**Assigned task**
Lines to return, exactly: from the line with "### Create your patch" to the line with "3. Make sure" in the entries below, both included.

Records contained in a dataset

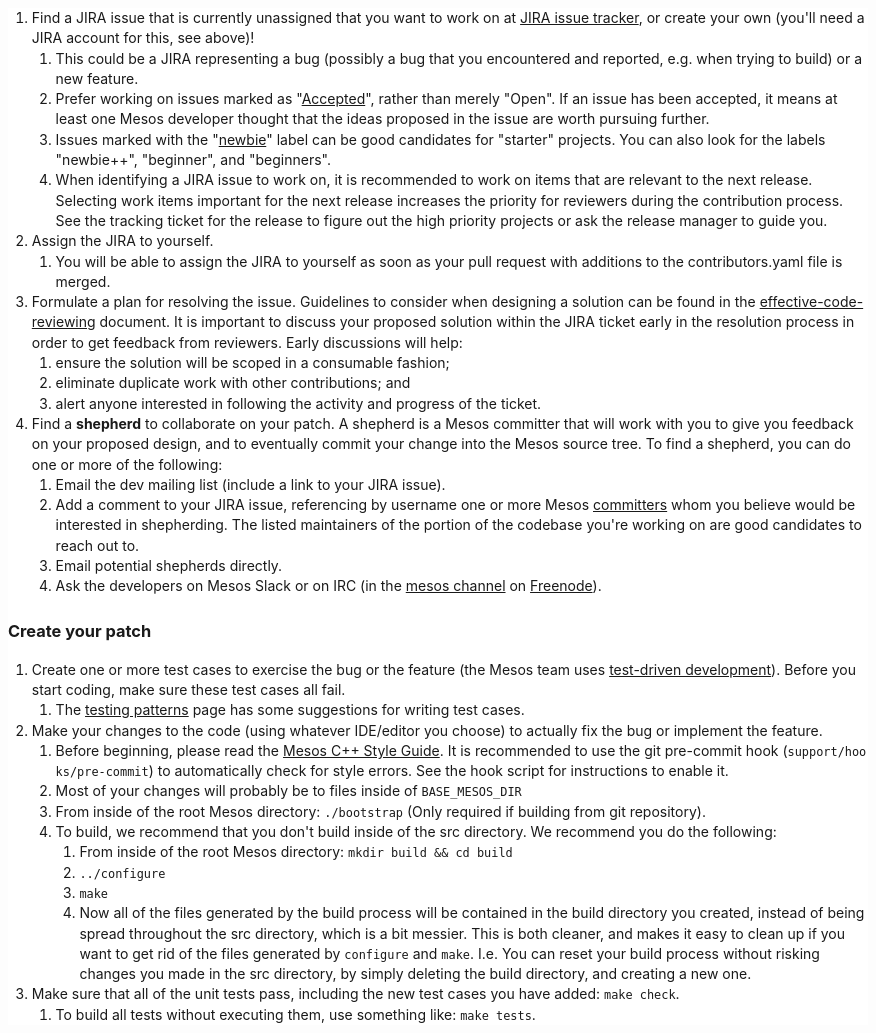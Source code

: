 1. Find a JIRA issue that is currently unassigned that you want to work on at [JIRA issue tracker](https://issues.apache.org/jira/browse/MESOS), or create your own (you'll need a JIRA account for this, see above)!
    1. This could be a JIRA representing a bug (possibly a bug that you encountered and reported, e.g. when trying to build) or a new feature.
    2. Prefer working on issues marked as "[Accepted](https://issues.apache.org/jira/browse/MESOS-1?jql=project%20%3D%20MESOS%20AND%20status%20%3D%20Accepted)", rather than merely "Open". If an issue has been accepted, it means at least one Mesos developer thought that the ideas proposed in the issue are worth pursuing further.
    3. Issues marked with the "[newbie](https://issues.apache.org/jira/browse/MESOS-1?jql=project%20%3D%20MESOS%20AND%20status%20%3D%20Accepted%20AND%20labels%20%3D%20newbie)" label can be good candidates for "starter" projects. You can also look for the labels "newbie++", "beginner", and "beginners".
    4. When identifying a JIRA issue to work on, it is recommended to work on items that are relevant to the next release. Selecting work items important for the next release increases the priority for reviewers during the contribution process. See the tracking ticket for the release to figure out the high priority projects or ask the release manager to guide you.
2. Assign the JIRA to yourself.
    1. You will be able to assign the JIRA to yourself as soon as your pull request with additions to the contributors.yaml file is merged.
3. Formulate a plan for resolving the issue. Guidelines to consider when designing a solution can be found in the [effective-code-reviewing](effective-code-reviewing.md) document. It is important to discuss your proposed solution within the JIRA ticket early in the resolution process in order to get feedback from reviewers. Early discussions will help:
    1. ensure the solution will be scoped in a consumable fashion;
    2. eliminate duplicate work with other contributions; and
    3. alert anyone interested in following the activity and progress of the ticket.
4. Find a **shepherd** to collaborate on your patch. A shepherd is a Mesos committer that will work with you to give you feedback on your proposed design, and to eventually commit your change into the Mesos source tree. To find a shepherd, you can do one or more of the following:
    1. Email the dev mailing list (include a link to your JIRA issue).
    2. Add a comment to your JIRA issue, referencing by username one or more Mesos [committers](committers.md) whom you believe would be interested in shepherding. The listed maintainers of the portion of the codebase you're working on are good candidates to reach out to.
    3. Email potential shepherds directly.
    3. Ask the developers on Mesos Slack or on IRC (in the [mesos channel](irc://irc.freenode.net/mesos) on [Freenode](https://freenode.net)).

### Create your patch

1. Create one or more test cases to exercise the bug or the feature (the Mesos team uses [test-driven development](http://en.wikipedia.org/wiki/Test-driven_development)). Before you start coding, make sure these test cases all fail.
    1. The [testing patterns](testing-patterns.md) page has some suggestions for writing test cases.
2. Make your changes to the code (using whatever IDE/editor you choose) to actually fix the bug or implement the feature.
    1. Before beginning, please read the [Mesos C++ Style Guide](c++-style-guide.md). It is recommended to use the git pre-commit hook (`support/hooks/pre-commit`) to automatically check for style errors. See the hook script for instructions to enable it.
    2. Most of your changes will probably be to files inside of `BASE_MESOS_DIR`
    3. From inside of the root Mesos directory: `./bootstrap` (Only required if building from git repository).
    4. To build, we recommend that you don't build inside of the src directory. We recommend you do the following:
        1. From inside of the root Mesos directory: `mkdir build && cd build`
        2. `../configure`
        3. `make`
        4. Now all of the files generated by the build process will be contained in the build directory you created, instead of being spread throughout the src directory, which is a bit messier. This is both cleaner, and makes it easy to clean up if you want to get rid of the files generated by `configure` and `make`. I.e. You can reset your build process without risking changes you made in the src directory, by simply deleting the build directory, and creating a new one.
3. Make sure that all of the unit tests pass, including the new test cases you have added: `make check`.
    1. To build all tests without executing them, use something like: `make tests`.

**Output for this task**
### Create your patch

1. Create one or more test cases to exercise the bug or the feature (the Mesos team uses [test-driven development](http://en.wikipedia.org/wiki/Test-driven_development)). Before you start coding, make sure these test cases all fail.
    1. The [testing patterns](testing-patterns.md) page has some suggestions for writing test cases.
2. Make your changes to the code (using whatever IDE/editor you choose) to actually fix the bug or implement the feature.
    1. Before beginning, please read the [Mesos C++ Style Guide](c++-style-guide.md). It is recommended to use the git pre-commit hook (`support/hooks/pre-commit`) to automatically check for style errors. See the hook script for instructions to enable it.
    2. Most of your changes will probably be to files inside of `BASE_MESOS_DIR`
    3. From inside of the root Mesos directory: `./bootstrap` (Only required if building from git repository).
    4. To build, we recommend that you don't build inside of the src directory. We recommend you do the following:
        1. From inside of the root Mesos directory: `mkdir build && cd build`
        2. `../configure`
        3. `make`
        4. Now all of the files generated by the build process will be contained in the build directory you created, instead of being spread throughout the src directory, which is a bit messier. This is both cleaner, and makes it easy to clean up if you want to get rid of the files generated by `configure` and `make`. I.e. You can reset your build process without risking changes you made in the src directory, by simply deleting the build directory, and creating a new one.
3. Make sure that all of the unit tests pass, including the new test cases you have added: `make check`.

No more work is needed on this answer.